Logos and trademarks PROTECT CONSUMERS. They are GOOD.

Chris, I truly admire your non-billboard approach, but I think you need to give yourself a little more credit here. Years from now -- who knows, maybe months after purchase -- there may be no one who can tell where your parts came from. And then -- what?

"What" is they won't buy from you, which will mean less VO wonderfulness around. As for me, small logos are great, no logos bad.

-- Will Rodger

Huh? said...

lyneff said: "How is Chris King's logo any different from that of Sugino, Weinmann, etc?"

Pretty simple: King's logo is way too big (covering the entire product in the case of his headsets), so it looks outrageously ugly. Sugino, Weinmann, etc. don't do that.

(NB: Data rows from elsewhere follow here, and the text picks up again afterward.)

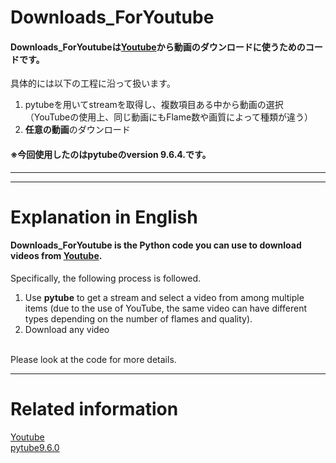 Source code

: # Downloads_ForYoutube
#### Downloads_ForYoutubeは[Youtube](https://www.youtube.com/)から動画のダウンロードに使うためのコードです。<br>
具体的には以下の工程に沿って扱います。<br>
1. pytubeを用いてstreamを取得し、複数項目ある中から動画の選択（YouTubeの使用上、同じ動画にもFlame数や画質によって種類が違う）<br>
1. **任意の動画**のダウンロード

#### ※今回使用したのはpytubeのversion 9.6.4.です。
----

--- 
# Explanation in English
#### Downloads_ForYoutube is the **Python code** you can use to download videos from [Youtube](https://www.youtube.com/).<br>
Specifically, the following process is followed.<br>

1. Use **pytube** to get a stream and select a video from among multiple items (due to the use of YouTube, the same video can have different types depending on the number of flames and quality).
1. Download any video
<br>
Please look at the code for more details.

----
# Related information<br>
[Youtube](https://www.youtube.com/)<br>
[pytube9.6.0](https://pypi.org/project/pytube/)<br>
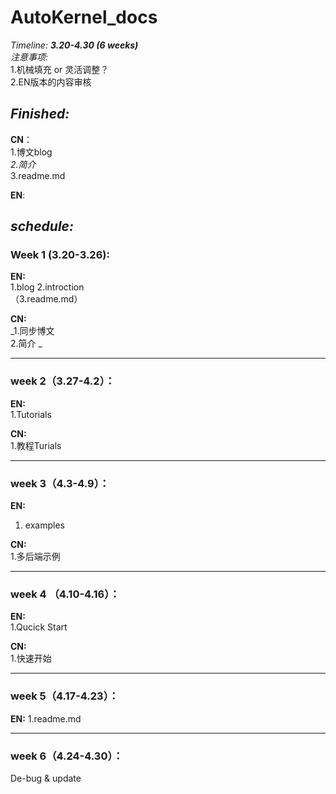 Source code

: # AutoKernel_docs  

_Timeline: **3.20-4.30 (6 weeks)**_     
_注意事项:_     
1.机械填充 or 灵活调整？   
2.EN版本的内容审核

## _Finished:_   
**CN**：  
1.博文blog   
_2.简介_    
3.readme.md  

**EN**:  

    
## _schedule:_   
### Week 1 (3.20-3.26):  
**EN:**  
1.blog
2.introction    
（3.readme.md）  

**CN:**  
_1.同步博文  
2.简介 _       
***
### week 2（3.27-4.2）：   
**EN:**  
1.Tutorials


**CN:**   
1.教程Turials

***
### week 3（4.3-4.9）：
**EN:**  
1. examples

**CN:**  
1.多后端示例
***
### week 4 （4.10-4.16）：
**EN:**  
1.Qucick Start

**CN:**  
1.快速开始
***
### week 5（4.17-4.23）：   
**EN:**
1.readme.md
***
### week 6（4.24-4.30）：
De-bug & update
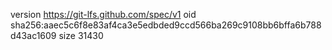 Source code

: version https://git-lfs.github.com/spec/v1
oid sha256:aaec5c6f8e83af4ca3e5edbded9ccd566ba269c9108bb6bffa6b788d43ac1609
size 31430
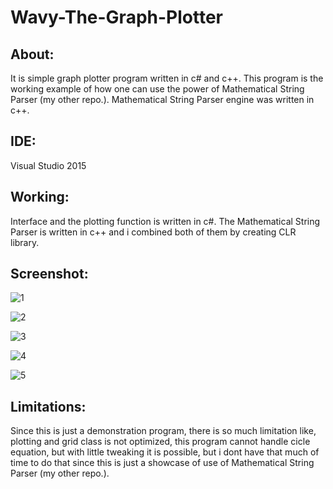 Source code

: # Wavy-The-Graph-Plotter

## About:
It is simple graph plotter program written in c# and c++. This program is the working example of how one can use the power of Mathematical String Parser (my other repo.). Mathematical String Parser engine was written in c++.

## IDE:
Visual Studio 2015

## Working:
Interface and the plotting function is written in c#. The Mathematical String Parser is written in c++ and i combined both of them by creating CLR library.

## Screenshot:
![1](https://user-images.githubusercontent.com/27717975/39244882-b0a5d2f4-48af-11e8-8543-d417ef1e6b5a.png)

![2](https://user-images.githubusercontent.com/27717975/39244883-b195c502-48af-11e8-99a1-fc545c34ff0e.png)

![3](https://user-images.githubusercontent.com/27717975/39244884-b29ee80c-48af-11e8-817c-44c7785505a4.png)

![4](https://user-images.githubusercontent.com/27717975/39244885-b341b33e-48af-11e8-8cfa-7c54357a74f0.png)

![5](https://user-images.githubusercontent.com/27717975/39244889-b3f485a4-48af-11e8-8d03-ec53697e3fbf.png)

## Limitations:
Since this is just a demonstration program, there is so much limitation like, plotting and grid class is not optimized, this program cannot handle cicle equation, but with little tweaking it is possible, but i dont have that much of time to do that since this is just a showcase of use of Mathematical String Parser (my other repo.).
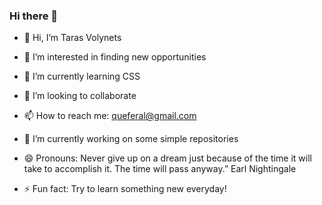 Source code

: ### Hi there 👋


<!-- **Tarasvolynets/Tarasvolynets** is a ✨ _special_ ✨ repository because its `README.md` (this file) appears on your GitHub profile.

Here are some ideas to get you started: -->


- 👋 Hi, I’m Taras Volynets
- 👀 I’m interested in finding new opportunities 
- 🌱 I’m currently learning CSS
- 💞️ I’m looking to collaborate 
- 📫 How to reach me: queferal@gmail.com
- 🔭 I’m currently working on some simple repositories

- 😄 Pronouns: Never give up on a dream just because of the time it will take to accomplish it. The time will pass anyway.” Earl Nightingale
- ⚡ Fun fact: Try to learn something new everyday!

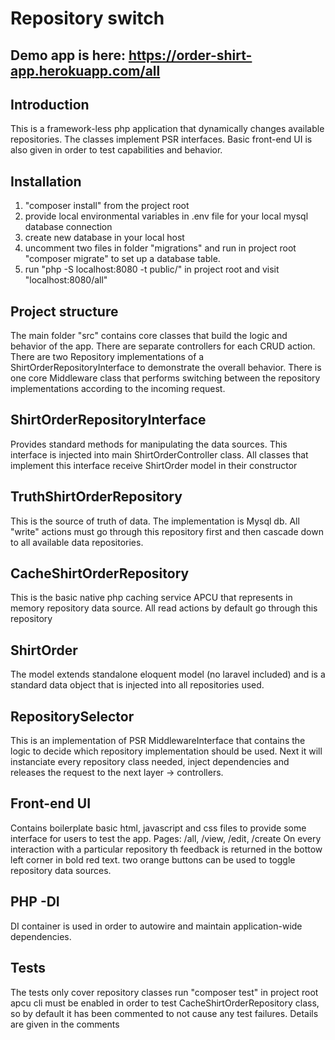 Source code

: # Repository switch

## Demo app is here: https://order-shirt-app.herokuapp.com/all

## Introduction
This is a framework-less php application that dynamically changes available repositories. The classes implement PSR interfaces. 
Basic front-end UI is also given in order to test capabilities and behavior.

## Installation
1. "composer install" from the project root
2. provide local environmental variables in .env file for your local mysql database connection
3. create new database in your local host
4. uncomment two files in folder "migrations" and run in project root "composer migrate" to set up a database table.
5. run "php -S localhost:8080 -t public/" in project root and visit "localhost:8080/all"

## Project structure
The main folder "src" contains core classes that build the logic and behavior of the app. 
There are separate controllers for each CRUD action. 
There are two Repository implementations of a ShirtOrderRepositoryInterface to demonstrate the overall behavior.
There is one core Middleware class that performs switching between the repository implementations according to the incoming request.

## ShirtOrderRepositoryInterface
Provides standard methods for manipulating the data sources. This interface is injected into main ShirtOrderController class.
All classes that implement this interface receive ShirtOrder model in their constructor

## TruthShirtOrderRepository
This is the source of truth of data. The implementation is Mysql db. All "write" actions must go through this repository first and then cascade down to all available data repositories.

## CacheShirtOrderRepository
This is the basic native php caching service APCU that represents in memory repository data source. All read actions by default go through this repository

## ShirtOrder
The model extends standalone eloquent model (no laravel included) and is a standard data object that is injected into all repositories used.

## RepositorySelector
This is an implementation of PSR MiddlewareInterface that contains the logic to decide which repository implementation should be used.
Next it will instanciate every repository class needed, inject dependencies and releases the request to the next layer -> controllers.

## Front-end UI
Contains boilerplate basic html, javascript and css files to provide some interface for users to test the app.
Pages: /all, /view, /edit, /create
On every interaction with a particular repository th feedback is returned in the bottow left corner in bold red text.
two orange buttons can be used to toggle repository data sources. 

## PHP -DI
DI container is used in order to autowire and maintain application-wide dependencies.

## Tests
The tests only cover repository classes
run "composer test" in project root
apcu cli must be enabled in order to test CacheShirtOrderRepository class, so by default it has been commented to not cause any test failures. Details are given in the comments









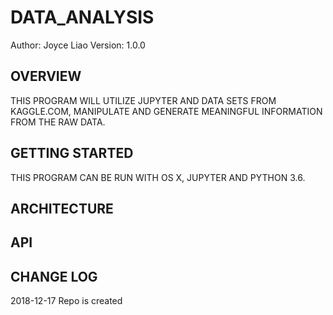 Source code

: # DATA_ANALYSIS


Author: Joyce Liao
Version: 1.0.0



## OVERVIEW
THIS PROGRAM WILL UTILIZE JUPYTER AND DATA SETS FROM KAGGLE.COM, MANIPULATE AND GENERATE MEANINGFUL INFORMATION FROM THE RAW DATA.


## GETTING STARTED
THIS PROGRAM CAN BE RUN WITH OS X, JUPYTER AND PYTHON 3.6.


## ARCHITECTURE



## API



## CHANGE LOG




2018-12-17 Repo is created
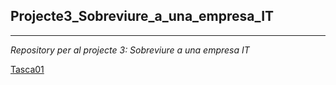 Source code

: ## Projecte3_Sobreviure_a_una_empresa_IT

---

*Repository per al projecte 3: Sobreviure a una empresa IT*

[Tasca01](Tasca01/tasca01.md)
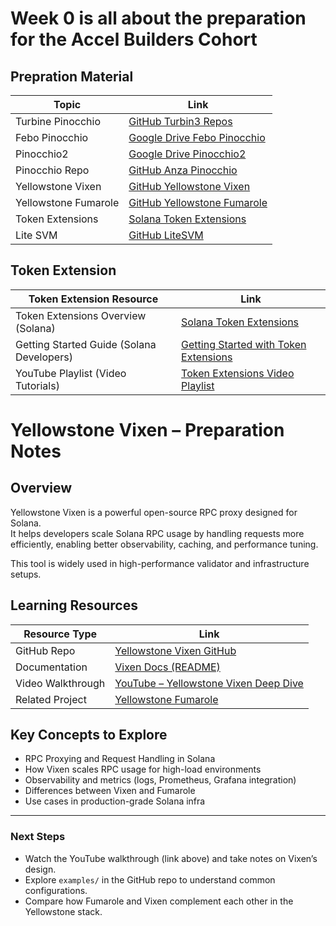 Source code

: # Week 0 is all about the preparation for the Accel Builders Cohort 

## Prepration Material

| Topic                   | Link                                                                                     |
|-------------------------|------------------------------------------------------------------------------------------|
| Turbine Pinocchio       | [GitHub Turbin3 Repos](https://github.com/orgs/Turbin3/repositories)                    |
| Febo Pinocchio          | [Google Drive Febo Pinocchio](https://drive.google.com/file/d/112HnPyoiU1OdT8Oymoi1nSnLPVpx73aa/view?usp=sharing) |
| Pinocchio2              | [Google Drive Pinocchio2](https://drive.google.com/file/d/1mWt4PtWTBc66BzAUCVYhYdDGDNpWX9D4/view) |
| Pinocchio Repo          | [GitHub Anza Pinocchio](https://github.com/anza-xyz/pinocchio)                          |
| Yellowstone Vixen       | [GitHub Yellowstone Vixen](https://github.com/rpcpool/yellowstone-vixen)                |
| Yellowstone Fumarole    | [GitHub Yellowstone Fumarole](https://github.com/rpcpool/yellowstone-fumarole/tree/65dc0e6ff823b133811c485ee1c8ea6b26902fe8) |
| Token Extensions        | [Solana Token Extensions](https://solana.com/solutions/token-extensions)                 |
| Lite SVM                | [GitHub LiteSVM](https://github.com/LiteSVM/litesvm)                                    |


## Token Extension
| Token Extension Resource                    | Link                                                                                                           |
|---------------------------------------------|-------------------------------------------------------------------------------------------------------         |
| Token Extensions Overview (Solana)          |  [Solana Token Extensions](https://solana.com/solutions/token-extensions)                                       |
| Getting Started Guide (Solana Developers)   | [Getting Started with Token Extensions](https://solana.com/developers/guides/token-extensions/getting-started) |
| YouTube Playlist (Video Tutorials)          | [Token Extensions Video Playlist](https://www.youtube.com/playlist?list=PLilwLeBwGuK6imBuGLSLmzMEyj6yVHGDO)    |


# Yellowstone Vixen – Preparation Notes

## Overview
Yellowstone Vixen is a powerful open-source RPC proxy designed for Solana.  
It helps developers scale Solana RPC usage by handling requests more efficiently, enabling better observability, caching, and performance tuning.  

This tool is widely used in high-performance validator and infrastructure setups.  

## Learning Resources  

| Resource Type       | Link                                                                                         |
|---------------------|----------------------------------------------------------------------------------------------|
| GitHub Repo         | [Yellowstone Vixen GitHub](https://github.com/rpcpool/yellowstone-vixen)                     |
| Documentation       | [Vixen Docs (README)](https://github.com/rpcpool/yellowstone-vixen/blob/main/README.md)      |
| Video Walkthrough   | [YouTube – Yellowstone Vixen Deep Dive](https://www.youtube.com/watch?v=8vh38ky_69U)         |
| Related Project     | [Yellowstone Fumarole](https://github.com/rpcpool/yellowstone-fumarole)                      |

## Key Concepts to Explore
- RPC Proxying and Request Handling in Solana  
- How Vixen scales RPC usage for high-load environments  
- Observability and metrics (logs, Prometheus, Grafana integration)  
- Differences between Vixen and Fumarole  
- Use cases in production-grade Solana infra  

---

### Next Steps
- Watch the YouTube walkthrough (link above) and take notes on Vixen’s design.  
- Explore `examples/` in the GitHub repo to understand common configurations.  
- Compare how Fumarole and Vixen complement each other in the Yellowstone stack.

Anonyme, please explain to us just how logos "PROTECT CONSUMERS". I've always thought they were there for the benefit of the manufacturer, not as a favor to the public.

lynnef said...

Aesthetics of a logo is always in the eye of the beholder. I think the new Sugino logo is plug-ugly, yet I still bought the crank. :-)

Simplex, now there is an elegant logo...

Logos and trademarks protect the user, in that the user has certain expectations about quality and performance attached to that logo. Knock-offs and counterfeiters try to capitalize on that, which is there are "Foakleys" and "Folexes" offered for sale in some parts of NYC. But the knock-off is often inferior in manufacture and durability. Plus it may be manufactured under conditions that you would be horrified to hear about. In the case of, say Chris King, there are those that like the quality and the country of origin. The properly protected logo/trademark ensures that the purchaser is getting just that.

I think what is being expressed here is not logos bad (except maybe by Chris), but logos that do not appeal to ME (for any number of reasons) bad.

And Chris - you may want to consider a small, tasteful logo. How are people going to find your really cool stuff that they see on other folk's bikes, unless they get a chance to ask them about it, if you've not got a logo? Like, say, when your front bags are available?

Anonymous said...

Speaking strictly as a parent:

What a lovely child.

schroepfer said...

What is the font used in the name "velo orange" on your frames, webpage, etc?

Philip Williamson said...

I'm with Chris on the packaging and logo issues.
Less packaging
, fewer logos.

I used to cut the logos off everything I owned, and most of my bikes we either de-badged or ironically re-badged (big yellow Peugeot mtb with handmade Caterpillar graphics - before CAT actually put their name on bikes and boots).
I no longer remove logos with extreme prejudice, pre-installation, but when I get around to it, a little paint thinner goes a long way.

BUT: This bike is based on the idea that too much of something makes a mockery of it.
Also, deliberate ugliness is kind of beautiful. Well, fun, at least.
I've been thinking it's my "poor man's Pegoretti."